Richard Schroeppel writes:
>I believe the published mathematics literature contains a
>significant number of errors. Most are at the typo level,
>but there are some number of missing terms, missing
>hypotheses, and important wrong words. Long calculations,
>and tables, frequently have errors. Many journals have a
>section for Errata & Corrections. If QED could fix these prior
>to publication, we would be better off.
Agreed. Whenever a mathematical paper is submitted to a
journal (in machine-readable form), it could be run through QED
and checked before publication. QED would work like a compiler.
It would attempt to translate the paper into low-level logic and
generate error messages if it ran into difficulties. This would
certainly be an excellent way to eliminate errors.
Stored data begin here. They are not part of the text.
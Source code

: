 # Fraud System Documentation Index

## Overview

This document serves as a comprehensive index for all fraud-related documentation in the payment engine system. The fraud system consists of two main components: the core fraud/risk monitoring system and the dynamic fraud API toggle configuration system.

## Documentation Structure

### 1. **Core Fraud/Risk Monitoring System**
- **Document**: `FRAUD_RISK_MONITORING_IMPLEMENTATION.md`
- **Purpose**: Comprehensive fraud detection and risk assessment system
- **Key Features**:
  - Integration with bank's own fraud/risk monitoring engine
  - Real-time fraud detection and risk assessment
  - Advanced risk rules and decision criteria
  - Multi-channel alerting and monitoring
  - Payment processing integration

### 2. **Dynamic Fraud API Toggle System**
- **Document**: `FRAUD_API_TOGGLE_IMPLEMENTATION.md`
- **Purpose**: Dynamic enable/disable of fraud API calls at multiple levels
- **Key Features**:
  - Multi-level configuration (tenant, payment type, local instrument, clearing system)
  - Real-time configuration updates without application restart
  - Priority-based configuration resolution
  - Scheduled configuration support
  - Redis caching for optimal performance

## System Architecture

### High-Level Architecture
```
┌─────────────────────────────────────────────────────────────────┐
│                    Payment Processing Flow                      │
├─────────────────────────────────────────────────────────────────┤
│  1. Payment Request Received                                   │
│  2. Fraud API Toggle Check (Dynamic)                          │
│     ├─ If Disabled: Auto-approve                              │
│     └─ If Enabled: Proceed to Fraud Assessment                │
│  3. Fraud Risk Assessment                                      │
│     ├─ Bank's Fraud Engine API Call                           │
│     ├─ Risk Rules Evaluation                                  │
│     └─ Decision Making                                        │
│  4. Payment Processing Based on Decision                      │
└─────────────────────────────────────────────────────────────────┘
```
We all know
what a joy it is to read a program listing with hundreds of
obscure error messages due to typos and other minor mistakes,
and I'm sure mathematicians would be eternally grateful for this
service... ;-)
Seriously, this provides an answer to the question: Who are the
customers of QED? The customers are journal editors.
About false theorems: we still don't have any. The examples
given were all correct results with incorrect or incomplete proofs.
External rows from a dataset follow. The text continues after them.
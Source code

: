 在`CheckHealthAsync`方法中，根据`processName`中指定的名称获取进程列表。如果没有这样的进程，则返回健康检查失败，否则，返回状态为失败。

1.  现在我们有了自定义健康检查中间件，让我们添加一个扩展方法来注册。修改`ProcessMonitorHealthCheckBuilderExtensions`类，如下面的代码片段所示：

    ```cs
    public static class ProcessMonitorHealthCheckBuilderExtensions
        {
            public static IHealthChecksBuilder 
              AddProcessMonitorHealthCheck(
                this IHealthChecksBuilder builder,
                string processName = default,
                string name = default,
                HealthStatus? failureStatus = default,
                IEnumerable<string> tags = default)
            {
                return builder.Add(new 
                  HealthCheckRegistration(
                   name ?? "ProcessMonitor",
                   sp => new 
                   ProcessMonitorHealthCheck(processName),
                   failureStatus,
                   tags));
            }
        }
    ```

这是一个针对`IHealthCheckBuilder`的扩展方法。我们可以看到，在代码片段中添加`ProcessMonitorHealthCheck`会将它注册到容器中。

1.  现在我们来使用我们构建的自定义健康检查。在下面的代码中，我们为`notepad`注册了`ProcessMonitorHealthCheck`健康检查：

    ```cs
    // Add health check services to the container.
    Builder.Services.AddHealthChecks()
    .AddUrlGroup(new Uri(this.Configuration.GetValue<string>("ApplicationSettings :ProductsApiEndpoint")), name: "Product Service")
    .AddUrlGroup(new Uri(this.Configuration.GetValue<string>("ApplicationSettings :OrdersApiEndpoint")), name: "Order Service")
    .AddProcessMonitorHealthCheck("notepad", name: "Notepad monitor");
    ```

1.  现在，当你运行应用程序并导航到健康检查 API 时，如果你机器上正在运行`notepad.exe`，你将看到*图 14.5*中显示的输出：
The Four Color Theorem, the Hard Lefschetz Theorem, and Dehn's
Lemma all turned out to be true. Not only that, the erroneous
proofs were noticed by human mathematicians, not by automated
reasoning systems. I have never encountered a false theorem
that was used as the foundation for other theorems, with
disastrous results. And I don't think anybody else has, either.
There are many imperfections in the mathematical literature,
and some incomplete proofs, but I don't think there are any
substantive errors that affect the integrity of mathematics.